### PROVIDED DATA
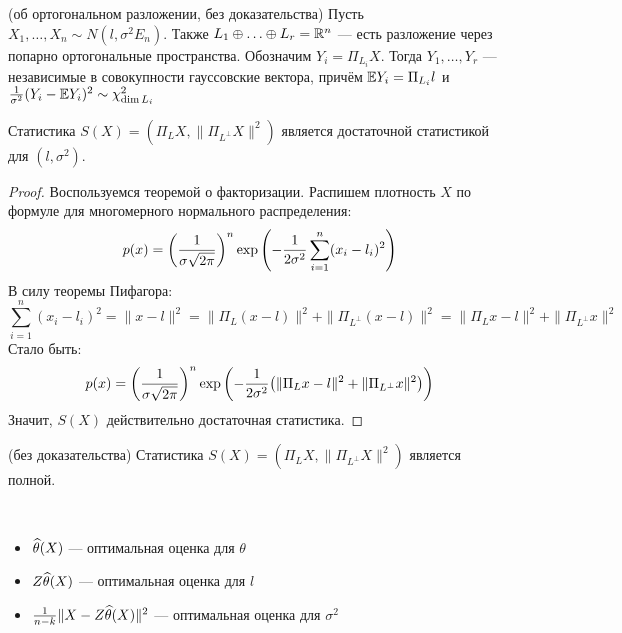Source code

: \begin{theorem} (об ортогональном разложении, без доказательства)
	Пусть $X_1, \ldots, X_n \sim N(l, \sigma^2 E_n)$. Также $L_1 \oplus \ldots \oplus L_r = \mathbb{R}^n$ --- есть разложение через попарно ортогональные пространства. Обозначим $Y_i = \Pi_{L_i} X$. Тогда $Y_1, \ldots, Y_r$ --- независимые в совокупности гауссовские вектора, причём $\mathbb{E} Y_i = \Pi_{L_i} l$ и $\frac{1}{\sigma^2}(Y_i - \mathbb{E} Y_i)^2 \sim \chi_{\dim L_i}^2$
\end{theorem}

\begin{proposition}
	Статистика $S(X) = (\Pi_L X, \|\Pi_{L^\bot} X\|^2)$ является достаточной статистикой для $(l, \sigma^2)$.
\end{proposition}

\begin{proof}
	Воспользуемся теоремой о факторизации. Распишем плотность $X$ по формуле для многомерного нормального распределения:
	\[
		p(x) = \left(\frac{1}{\sigma\sqrt{2\pi}}\right)^n\exp\left(-\frac{1}{2\sigma^2}\sum_{i = 1}^n (x_i - l_i)^2\right)
	\]
	В силу теоремы Пифагора:
	\[
		\sum_{i = 1}^n (x_i - l_i)^2 = \|x - l\|^2 = \|\Pi_L (x - l)\|^2 + \|\Pi_{L^\bot} (x - l)\|^2 = \|\Pi_L x - l\|^2 + \|\Pi_{L^\bot} x\|^2
 	\]
 	Стало быть:
	\[
	 	p(x) = \left(\frac{1}{\sigma\sqrt{2\pi}}\right)^n\exp\left(-\frac{1}{2\sigma^2}\big(\|\Pi_L x - l\|^2 + \|\Pi_{L^\bot} x\|^2\big)\right)
	\]
	Значит, $S(X)$ действительно достаточная статистика.
\end{proof}

\begin{theorem} (без доказательства)
	Статистика $S(X) = (\Pi_L X, \|\Pi_{L^\bot} X\|^2)$ является полной.
\end{theorem}

\begin{corollary}~
	\begin{itemize}
		\item $\widehat{\theta}(X)$ --- оптимальная оценка для $\theta$
		
		\item $Z\widehat{\theta}(X)$ --- оптимальная оценка для $l$
		
		\item $\frac{1}{n - k}\|X - Z\widehat{\theta}(X)\|^2$ --- оптимальная оценка для $\sigma^2$
	\end{itemize}
\end{corollary}

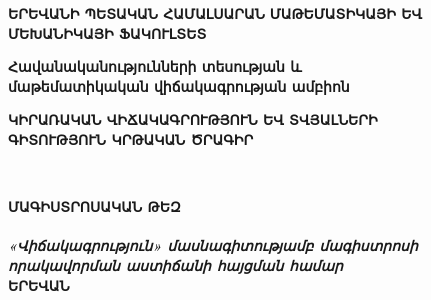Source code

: \setmainfont{DejaVu Sans}


\begin{center}

\fontsize{18pt}{19.2pt} \textbf{ԵՐԵՎԱՆԻ ՊԵՏԱԿԱՆ ՀԱՄԱԼՍԱՐԱՆ}\vspace{11.5pt}
\fontsize{18pt}{16.8pt}  \textbf{\uppercase{ՄԱԹԵՄԱՏԻԿԱՅԻ ԵՎ ՄԵԽԱՆԻԿԱՅԻ ՖԱԿՈՒԼՏԵՏ}}\\ 
    \vfill

\fontsize{16pt}{16.8pt} \textbf { {Հավանականությունների տեսության և \\ մաթեմատիկական վիճակագրության ամբիոն}}\\

\vfill 
   
\fontsize{17.8pt}{16.8pt} \textbf { \uppercase{ԿԻՐԱՌԱԿԱՆ ՎԻՃԱԿԱԳՐՈՒԹՅՈՒՆ ԵՎ ՏՎՅԱԼՆԵՐԻ \\ ԳԻՏՈՒԹՅՈՒՆ ԿՐԹԱԿԱՆ ԾՐԱԳԻՐ} \\}

\vfill

\fontsize{18pt}{21.6pt} \textbf{\MakeUppercase{\authorFullNameArm}}\\

\vfill

\fontsize{18pt}{36pt}\textbf{\uppercase{ՄԱԳԻՍՏՐՈՍԱԿԱՆ ԹԵԶ
}}\\

\vfill
\fontsize{18pt}{21.6pt} \textbf{\MakeUppercase{\thesisTitleArm}}\\

\vfill
\fontsize{13.3pt}{16.8pt} \textbf{\textit{«Վիճակագրություն» մասնագիտությամբ մագիստրոսի \\ որակավորման աստիճանի հայցման համար
\\}}
\vfill
\fontsize{13pt}{15.6pt}  \textbf{ԵՐԵՎԱՆ \the\year}     

\end{center}
\thispagestyle{empty}
\pagebreak
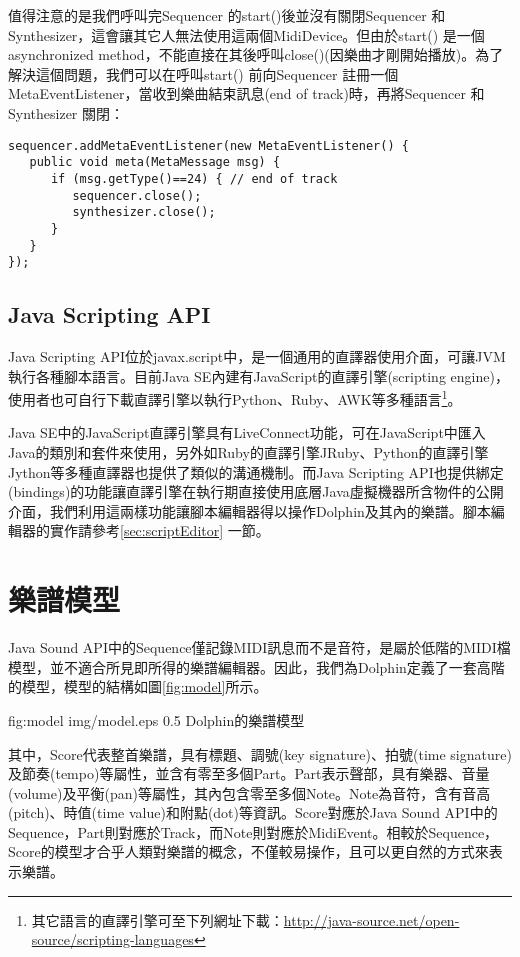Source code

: \documentclass[12pt,a4paper,oneside]{report}
\begin{document}
值得注意的是我們呼叫完Sequencer 的start()後並沒有關閉Sequencer 和Synthesizer，這會讓其它人無法使用這兩個MidiDevice。但由於start() 是一個asynchronized method，不能直接在其後呼叫close()(因樂曲才剛開始播放)。為了解決這個問題，我們可以在呼叫start() 前向Sequencer 註冊一個MetaEventListener，當收到樂曲結束訊息(end of track)時，再將Sequencer 和Synthesizer 關閉：

\begin{verbatim}
sequencer.addMetaEventListener(new MetaEventListener() {
   public void meta(MetaMessage msg) {
      if (msg.getType()==24) { // end of track
         sequencer.close();
         synthesizer.close();
      }
   }
});
\end{verbatim}

\subsection{Java Scripting API} %

Java Scripting API位於javax.script中，是一個通用的直譯器使用介面，可讓JVM 執行各種腳本語言。目前Java SE內建有JavaScript的直譯引擎(scripting engine)，使用者也可自行下載直譯引擎以執行Python、Ruby、AWK等多種語言\footnote{其它語言的直譯引擎可至下列網址下載：\url{http://java-source.net/open-source/scripting-languages}}。

Java SE中的JavaScript直譯引擎具有LiveConnect功能，可在JavaScript中匯入Java的類別和套件來使用，另外如Ruby的直譯引擎JRuby、Python的直譯引擎Jython等多種直譯器也提供了類似的溝通機制。而Java Scripting API也提供綁定(bindings)的功能讓直譯引擎在執行期直接使用底層Java虛擬機器所含物件的公開介面，我們利用這兩樣功能讓腳本編輯器得以操作Dolphin及其內的樂譜。腳本編輯器的實作請參考\ref{sec:scriptEditor} 一節。

\section{樂譜模型}

Java Sound API中的Sequence僅記錄MIDI訊息而不是音符，是屬於低階的MIDI檔模型，並不適合所見即所得的樂譜編輯器。因此，我們為Dolphin定義了一套高階的模型，模型的結構如圖\ref{fig:model}所示。

\figurewithcaption
{fig:model}
{img/model.eps}
{0.5}
{Dolphin的樂譜模型}

其中，Score代表整首樂譜，具有標題、調號(key signature)、拍號(time signature)及節奏(tempo)等屬性，並含有零至多個Part。Part表示聲部，具有樂器、音量(volume)及平衡(pan)等屬性，其內包含零至多個Note。Note為音符，含有音高(pitch)、時值(time value)和附點(dot)等資訊。Score對應於Java Sound API中的Sequence，Part則對應於Track，而Note則對應於MidiEvent。相較於Sequence，Score的模型才合乎人類對樂譜的概念，不僅較易操作，且可以更自然的方式來表示樂譜。
\end{document}
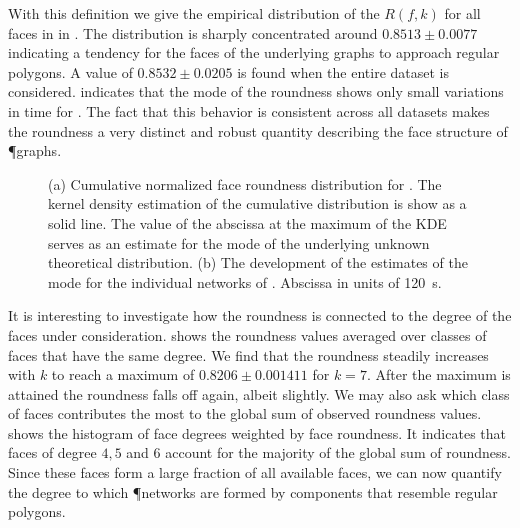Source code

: 		With this definition we give the empirical distribution of the $R(f,k)$ for all faces in  in . The distribution is sharply concentrated around $0.8513 \pm 0.0077$ indicating a tendency for the faces of the underlying graphs to approach regular polygons. A value of $0.8532 \pm 0.0205$ is found when the entire dataset is considered.  indicates that the mode of the roundness shows only small variations in time for . The fact that this behavior is consistent across all datasets makes the roundness a very distinct and robust quantity describing the face structure of \P graphs.

		\begin{figure}
			\centering
			\qquad

			\caption[Face roundness distribution]{(a) Cumulative normalized face roundness distribution for . The kernel density estimation of the cumulative distribution is show as a solid line. The value of the abscissa at the maximum of the KDE serves as an estimate for the mode of the underlying unknown theoretical distribution. (b) The development of the estimates of the mode for the individual networks of . Abscissa in units of \SI{120}{\second}.}
		\end{figure}

		It is interesting to investigate how the roundness is connected to the degree of the faces under consideration.  shows the roundness values averaged over classes of faces that have the same degree. We find that the roundness steadily increases with $k$ to reach a maximum of $0.8206 \pm 0.001411$ for $k=7$. After the maximum is attained the roundness falls off again, albeit slightly. We may also ask which class of faces contributes the most to the global sum of observed roundness values.  shows the histogram of face degrees weighted by face roundness. It indicates that faces of degree  $4,5$ and $6$ account for the majority of the global sum of roundness. Since these faces form a large fraction of all available faces, we can now quantify the degree to which \P networks are formed by components that resemble regular polygons.

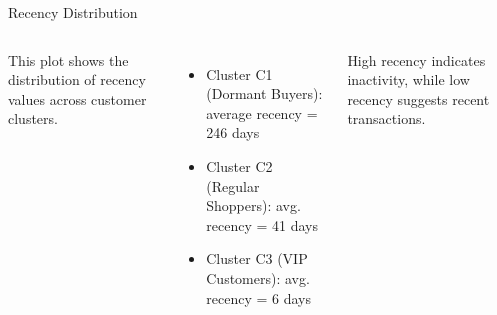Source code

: \documentclass[aspectratio=169, table]{beamer}
\begin{document}
\begin{frame}{Recency Distribution}
	\vspace{20pt}
	\begin{columns}[c]
		\small
		This plot shows the distribution of recency values across customer clusters.  
		\begin{itemize}
			\item Cluster C1 (Dormant Buyers): average recency = 246 days  
			\item Cluster C2 (Regular Shoppers): avg. recency = 41 days  
			\item Cluster C3 (VIP Customers): avg. recency = 6 days  
		\end{itemize}
		High recency indicates inactivity, while low recency suggests recent transactions.
		
		\centering
	\end{columns}
\end{frame}
\end{document}
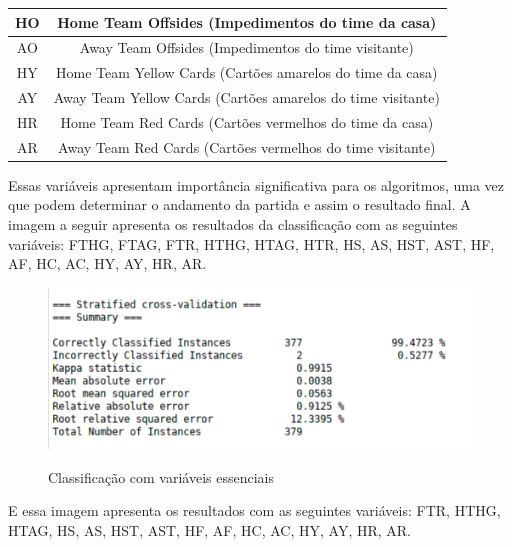 \begin{table}[]
\begin{tabular}{@{}|c|c|@{}}
		HO   & Home Team Offsides (Impedimentos do time da casa)                         \\ \midrule
		AO   & Away Team Offsides (Impedimentos do time visitante)                       \\ \midrule
		HY   & Home Team Yellow Cards (Cartões amarelos do time da casa)                 \\ \midrule
		AY   & Away Team Yellow Cards (Cartões amarelos do time visitante)               \\ \midrule
		HR   & Home Team Red Cards (Cartões vermelhos do time da casa)                   \\ \midrule
		AR   & Away Team Red Cards (Cartões vermelhos do time visitante)                 \\ \bottomrule
	\end{tabular}
\end{table}

\newpage
Essas variáveis apresentam importância significativa para os algoritmos, uma vez que podem determinar o andamento da partida e assim o resultado final.
A imagem a seguir apresenta os resultados da classificação com as seguintes variáveis: FTHG, FTAG, FTR, HTHG, HTAG, HTR, HS, AS, HST, AST, HF, AF, HC, AC, HY, AY, HR, AR.

\begin{figure}[htbp]
	\begin{center}
		\includegraphics[width=.9\linewidth]{imagens/dados_completos.png}\\
	\end{center}
	\caption[Classificação com variáveis essenciais]{Classificação com variáveis essenciais}
	\label{fig:logo}
\end{figure}

E essa imagem apresenta os resultados com as seguintes variáveis: FTR, HTHG, HTAG, HS, AS, HST, AST, HF, AF, HC, AC, HY, AY, HR, AR.

\newpage

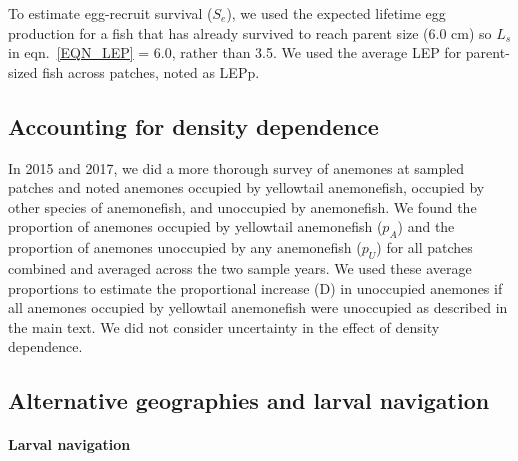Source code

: \documentclass[12pt, oneside]{article}   	%
\begin{document}
To estimate egg-recruit survival ($S_e$), we used the expected lifetime egg production for a fish that has already survived to reach parent size (6.0 cm) so $L_s$ in eqn.\ \ref{EQN_LEP} = 6.0, rather than 3.5. We used the average LEP for parent-sized fish across patches, noted as LEPp.



\subsection{Accounting for density dependence} \label{APP_SEC_METHODS_DD}

In 2015 and 2017, we did a more thorough survey of anemones at sampled patches and noted anemones occupied by yellowtail anemonefish, occupied by other species of anemonefish, and unoccupied by anemonefish. We found the proportion of anemones occupied by yellowtail anemonefish ($p_A$) and the proportion of anemones unoccupied by any anemonefish ($p_U$) for all patches combined and averaged across the two sample years. We used these average proportions to estimate the proportional increase (D) in unoccupied anemones if all anemones occupied by yellowtail anemonefish were unoccupied as described in the main text. We did not consider uncertainty in the effect of density dependence.

\subsection{Alternative geographies and larval navigation} \label{APP_SEC_METHODS_Larval_nav}

\paragraph*{Larval navigation} %
\end{document}
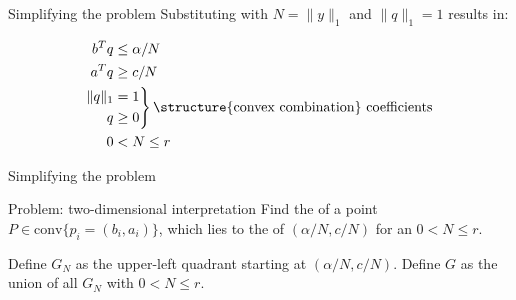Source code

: \begin{frame}{Simplifying the problem}
Substituting  with $N=\|y\|_1$ and $\|q\|_1=1$ results in:

\begin{equation*}
 \begin{split}
  b^T q&\leq \alpha/N\\
  a^T q&\geq c/N\\
  \begin{aligned}
   \|q\|_1\\
   q
  \end{aligned}
  &
  \begin{rcases*}
   =1\\
   \geq 0
  \end{rcases*} \text{\structure{convex combination} coefficients}  \\
  0&<N\leq r
 \end{split}
\end{equation*}
\end{frame}

\begin{frame}{Simplifying the problem}
\begin{block}{Problem: two-dimensional interpretation}
Find the  of a point $P\in\mathrm{conv}\{p_i=(b_i,a_i)\}$, which lies to the  of $(\alpha/N, c/N)$ for an $0<N\leq r$.
\end{block}

\vspace{1cm}

Define $G_N$ as the upper-left quadrant starting at $(\alpha/N, c/N)$.
Define $G$ as the union of all $G_N$ with $0<N\leq r$.

\end{frame}

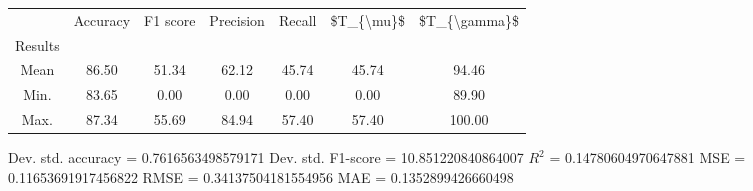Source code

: \begin{tabular}{|c|c|c|c|c|c|c|}
\toprule
{} &  Accuracy &  F1 score &  Precision &  Recall &  \$T\_\{\textbackslash mu\}\$ &  \$T\_\{\textbackslash gamma\}\$ \\
Results &           &           &            &         &            &               \\
\hline
Mean    &     86.50 &     51.34 &      62.12 &   45.74 &      45.74 &         94.46 \\
Min.    &     83.65 &      0.00 &       0.00 &    0.00 &       0.00 &         89.90 \\
Max.    &     87.34 &     55.69 &      84.94 &   57.40 &      57.40 &        100.00 \\
\bottomrule
\end{tabular}

 Dev. std. accuracy = 0.7616563498579171
 Dev. std. F1-score = 10.851220840864007
 $R^2$ = 0.14780604970647881
 MSE = 0.11653691917456822
 RMSE = 0.34137504181554956
 MAE = 0.1352899426660498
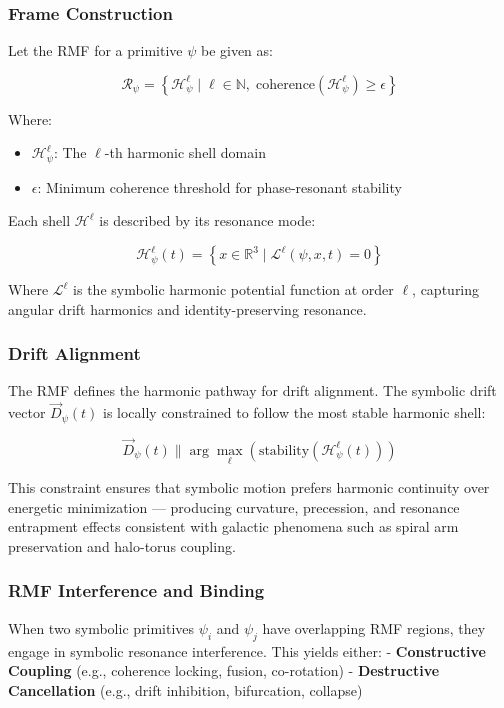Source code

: \documentclass[12pt]{article}
\begin{document}
\subsubsection{Frame Construction}

Let the RMF for a primitive \( \psi \) be given as:

\[
\mathcal{R}_\psi = \left\{ \mathcal{H}_\psi^\ell \mid \ell \in \mathbb{N}, \; \text{coherence}(\mathcal{H}_\psi^\ell) \geq \epsilon \right\}
\]

Where:
\begin{itemize}[noitemsep]
  \item \( \mathcal{H}_\psi^\ell \): The \( \ell \)-th harmonic shell domain
  \item \( \epsilon \): Minimum coherence threshold for phase-resonant stability
\end{itemize}

Each shell \( \mathcal{H}^\ell \) is described by its resonance mode:

\[
\mathcal{H}_\psi^\ell(t) = \left\{ x \in \mathbb{R}^3 \mid \mathcal{L}^\ell(\psi, x, t) = 0 \right\}
\]

Where \( \mathcal{L}^\ell \) is the symbolic harmonic potential function at order \( \ell \), capturing angular drift harmonics and identity-preserving resonance.

\subsubsection{Drift Alignment}

The RMF defines the harmonic pathway for drift alignment. The symbolic drift vector \( \vec{D}_\psi(t) \) is locally constrained to follow the most stable harmonic shell:

\[
\vec{D}_\psi(t) \parallel \arg\max_\ell \left( \text{stability}(\mathcal{H}_\psi^\ell(t)) \right)
\]

This constraint ensures that symbolic motion prefers harmonic continuity over energetic minimization — producing curvature, precession, and resonance entrapment effects consistent with galactic phenomena such as spiral arm preservation and halo-torus coupling.

\subsubsection{RMF Interference and Binding}

When two symbolic primitives \( \psi_i \) and \( \psi_j \) have overlapping RMF regions, they engage in symbolic resonance interference. This yields either:
- \textbf{Constructive Coupling} (e.g., coherence locking, fusion, co-rotation)
- \textbf{Destructive Cancellation} (e.g., drift inhibition, bifurcation, collapse)
\end{document}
######
◆ **ACTIVITY**:
Exactly as they appear, please return only the lines from the first line of the records through the line containing "разложении, без доказательства)", both included, leaving out all pictures.

◆ **REPLY**:
Source code

: \begin{theorem} (об ортогональном разложении, без доказательства)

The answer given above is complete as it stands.